§ **Work item**:
Verbatim copy without images: return all of the data as it stands.

[Records for this task]

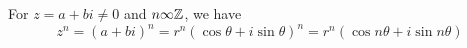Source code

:\begin{theorem}
    For $z = a + b i \neq 0$ and $n \infty \mathbb{Z}$, we have 
    \begin{equation}
        z^n = (a+bi)^n = r^n(\cos \theta + i \sin \theta)^n = r^n (\cos n\theta + i \sin n\theta)
    \end{equation}
\end{theorem}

[/Records for this task]

§ **Exercise result**:
Source code

:\begin{theorem}
    For $z = a + b i \neq 0$ and $n \infty \mathbb{Z}$, we have 
    \begin{equation}
        z^n = (a+bi)^n = r^n(\cos \theta + i \sin \theta)^n = r^n (\cos n\theta + i \sin n\theta)
    \end{equation}
\end{theorem}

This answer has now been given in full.